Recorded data
Segment Open
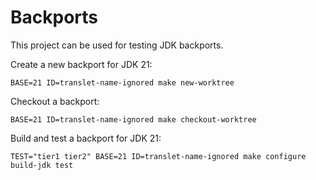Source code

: # Backports

This project can be used for testing JDK backports.

Create a new backport for JDK 21:

```shell
BASE=21 ID=translet-name-ignored make new-worktree
```

Checkout a backport:

```shell
BASE=21 ID=translet-name-ignored make checkout-worktree
```

Build and test a backport for JDK 21:

```shell
TEST="tier1 tier2" BASE=21 ID=translet-name-ignored make configure build-jdk test
```

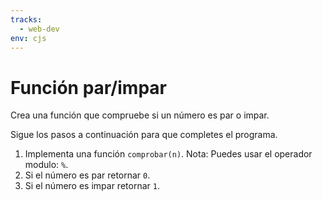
 ```yaml
---
tracks:
  - web-dev
env: cjs
---
```


# Función par/impar

Crea una función que compruebe si un número es par o impar.

Sigue los pasos a continuación para que completes el programa.

1. Implementa una función `comprobar(n)`. Nota: Puedes usar el operador modulo:
   `%`.
2. Si el número es par retornar `0`.
3. Si el número es impar  retornar `1`.
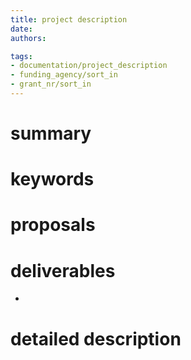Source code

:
 ```yaml
---
title: project description
date: 
authors: 

tags:
- documentation/project_description
- funding_agency/sort_in
- grant_nr/sort_in
---
```


# summary


# keywords


# proposals


# deliverables
- 

# detailed description


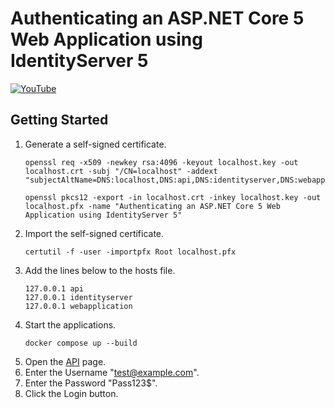 # Authenticating an ASP.NET Core 5 Web Application using IdentityServer 5

[![YouTube](https://img.youtube.com/vi/BlJd_LG_LC8/0.jpg)](https://www.youtube.com/watch?v=BlJd_LG_LC8)

## Getting Started

1. Generate a self-signed certificate.
    ```shell
    openssl req -x509 -newkey rsa:4096 -keyout localhost.key -out localhost.crt -subj "/CN=localhost" -addext "subjectAltName=DNS:localhost,DNS:api,DNS:identityserver,DNS:webapplication"
    ```
    ```shell
    openssl pkcs12 -export -in localhost.crt -inkey localhost.key -out localhost.pfx -name "Authenticating an ASP.NET Core 5 Web Application using IdentityServer 5"
    ```
1. Import the self-signed certificate.
    ```shell
    certutil -f -user -importpfx Root localhost.pfx
    ```
1. Add the lines below to the hosts file.
    ```text
    127.0.0.1 api
    127.0.0.1 identityserver
    127.0.0.1 webapplication
    ```
1. Start the applications.
    ```shell
    docker compose up --build
    ```
1. Open the [API](https://webapplication:5005/api) page.
1. Enter the Username "test@example.com".
1. Enter the Password "Pass123$".
1. Click the Login button.
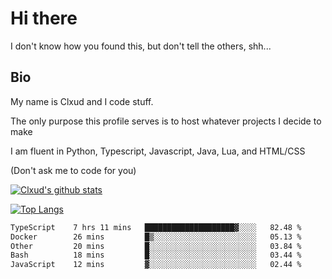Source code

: 

# Hi there
I don't know how you found this, but don't tell the others, shh...

## Bio
My name is Clxud and I code stuff.

The only purpose this profile serves is to host whatever projects I decide to make

I am fluent in Python, Typescript, Javascript, Java, Lua, and HTML/CSS



(Don't ask me to code for you)

[![Clxud's github stats](https://github-readme-stats.vercel.app/api?username=cloudwithax&count_private=true&theme=dark&show_icons=true)](https://github.com/anuraghazra/github-readme-stats) 

[![Top Langs](https://github-readme-stats.vercel.app/api/top-langs/?username=cloudwithax&theme=dark)](https://github.com/anuraghazra/github-readme-stats)

<!--START_SECTION:waka-->

```txt
TypeScript    7 hrs 11 mins   ████████████████████▓░░░░   82.48 %
Docker        26 mins         █▒░░░░░░░░░░░░░░░░░░░░░░░   05.13 %
Other         20 mins         █░░░░░░░░░░░░░░░░░░░░░░░░   03.84 %
Bash          18 mins         █░░░░░░░░░░░░░░░░░░░░░░░░   03.44 %
JavaScript    12 mins         ▓░░░░░░░░░░░░░░░░░░░░░░░░   02.44 %
```

<!--END_SECTION:waka-->







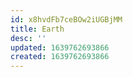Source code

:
 ```yaml
---
id: x8hvdFb7ceBOw2iUGBjMM
title: Earth
desc: ''
updated: 1639762693866
created: 1639762693866
---
```


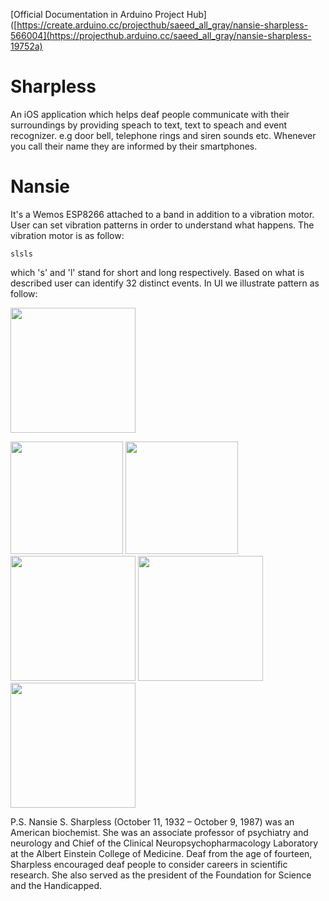 [Official Documentation in Arduino Project Hub]([https://create.arduino.cc/projecthub/saeed_all_gray/nansie-sharpless-566004](https://projecthub.arduino.cc/saeed_all_gray/nansie-sharpless-19752a)
# Sharpless
An iOS application which helps deaf people communicate with their surroundings by providing speach to text, text to speach and event recognizer. e.g door bell, telephone rings and siren sounds etc. Whenever you call their name they are informed by their smartphones.
# Nansie
It's a Wemos ESP8266 attached to a band in addition to a vibration motor. User can set vibration patterns in order to understand what happens. 
The vibration motor is as follow:
```
slsls
```
which 's' and 'l' stand for short and long respectively. Based on what is described user can identify 32 distinct events. In UI we illustrate pattern as follow:

<img src="https://user-images.githubusercontent.com/49303174/153886737-3d40d7e1-e5b1-4f89-a3e1-848720ee9693.png" width="200" />

<img src="https://user-images.githubusercontent.com/49303174/153886983-4d252107-4be2-4a01-95dd-322fb4d86b55.png" width="180" /> <img src="https://user-images.githubusercontent.com/49303174/153886965-4a8d206a-95d0-4e06-9336-c1e54362a09a.png" width="180" /> <img src="https://user-images.githubusercontent.com/49303174/153886954-a449365f-d6b0-4939-80c4-01c8b408851b.png" width="200" /> <img src="https://user-images.githubusercontent.com/49303174/153887102-0eac2084-5299-4717-93e8-23862c0aee80.jpg" width="200" /> <img src="https://user-images.githubusercontent.com/49303174/153887093-fcace6c8-d419-4671-83e2-c1509eed3d09.jpg" width="200" />


P.S. Nansie S. Sharpless (October 11, 1932 – October 9, 1987) was an American biochemist. She was an associate professor of psychiatry and neurology and Chief of the Clinical Neuropsychopharmacology Laboratory at the Albert Einstein College of Medicine. Deaf from the age of fourteen, Sharpless encouraged deaf people to consider careers in scientific research. She also served as the president of the Foundation for Science and the Handicapped.

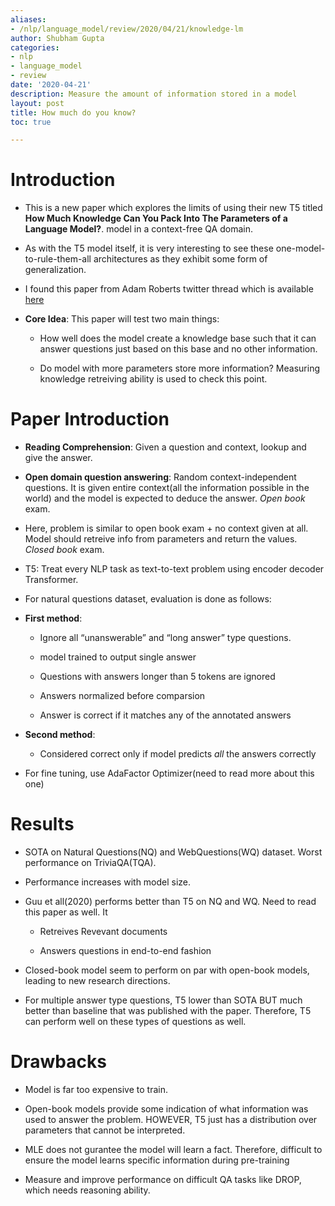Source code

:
 ```yaml
---
aliases:
- /nlp/language_model/review/2020/04/21/knowledge-lm
author: Shubham Gupta
categories:
- nlp
- language_model
- review
date: '2020-04-21'
description: Measure the amount of information stored in a model
layout: post
title: How much do you know?
toc: true

---
```


Introduction
============

-   This is a new paper which explores the limits of using their new T5 titled **How Much Knowledge Can You Pack Into The Parameters of a Language Model?**.
    model in a context-free QA domain.

-   As with the T5 model itself, it is very interesting to see these
    one-model-to-rule-them-all architectures as they exhibit some form
    of generalization.

-   I found this paper from Adam Roberts twitter thread which is
    available
    [here](https://twitter.com/ada_rob/status/1227062195671822336)

-   **Core Idea**: This paper will test two main things:

    -   How well does the model create a knowledge base such that it can
        answer questions just based on this base and no other
        information.

    -   Do model with more parameters store more information? Measuring
        knowledge retreiving ability is used to check this point.

Paper Introduction
============

-   **Reading Comprehension**: Given a question and context, lookup and
    give the answer.

-   **Open domain question answering**: Random context-independent
    questions. It is given entire context(all the information possible
    in the world) and the model is expected to deduce the answer. *Open
    book* exam.

-   Here, problem is similar to open book exam + no context given at
    all. Model should retreive info from parameters and return the
    values. *Closed book* exam.

-   T5: Treat every NLP task as text-to-text problem using encoder
    decoder Transformer.

-   For natural questions dataset, evaluation is done as follows:

-   **First method**:

    -   Ignore all “unanswerable” and “long answer” type questions.

    -   model trained to output single answer

    -   Questions with answers longer than 5 tokens are ignored

    -   Answers normalized before comparsion

    -   Answer is correct if it matches any of the annotated answers

-   **Second method**:

    -   Considered correct only if model predicts *all* the answers
        correctly

-   For fine tuning, use AdaFactor Optimizer(need to read more about
    this one)

Results
=======

-   SOTA on Natural Questions(NQ) and WebQuestions(WQ) dataset. Worst
    performance on TriviaQA(TQA).

-   Performance increases with model size.

-   Guu et all(2020) performs better than T5 on NQ and WQ. Need to read
    this paper as well. It

    -   Retreives Revevant documents

    -   Answers questions in end-to-end fashion

-   Closed-book model seem to perform on par with open-book models,
    leading to new research directions.

-   For multiple answer type questions, T5 lower than SOTA BUT much
    better than baseline that was published with the paper. Therefore,
    T5 can perform well on these types of questions as well.

Drawbacks
============

-   Model is far too expensive to train.

-   Open-book models provide some indication of what information was
    used to answer the problem. HOWEVER, T5 just has a distribution over
    parameters that cannot be interpreted.

-   MLE does not gurantee the model will learn a fact. Therefore,
    difficult to ensure the model learns specific information during
    pre-training

-   Measure and improve performance on difficult QA tasks like DROP,
    which needs reasoning ability.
Segment Closed
## Instructions for the task
Retype the portion of the data above that starts on the line with "context given at" and finishes on the line with "decoder Transformer.", including both of those lines.

## Answer
-   Here, problem is similar to open book exam + no context given at
    all. Model should retreive info from parameters and return the
    values. *Closed book* exam.

-   T5: Treat every NLP task as text-to-text problem using encoder
    decoder Transformer.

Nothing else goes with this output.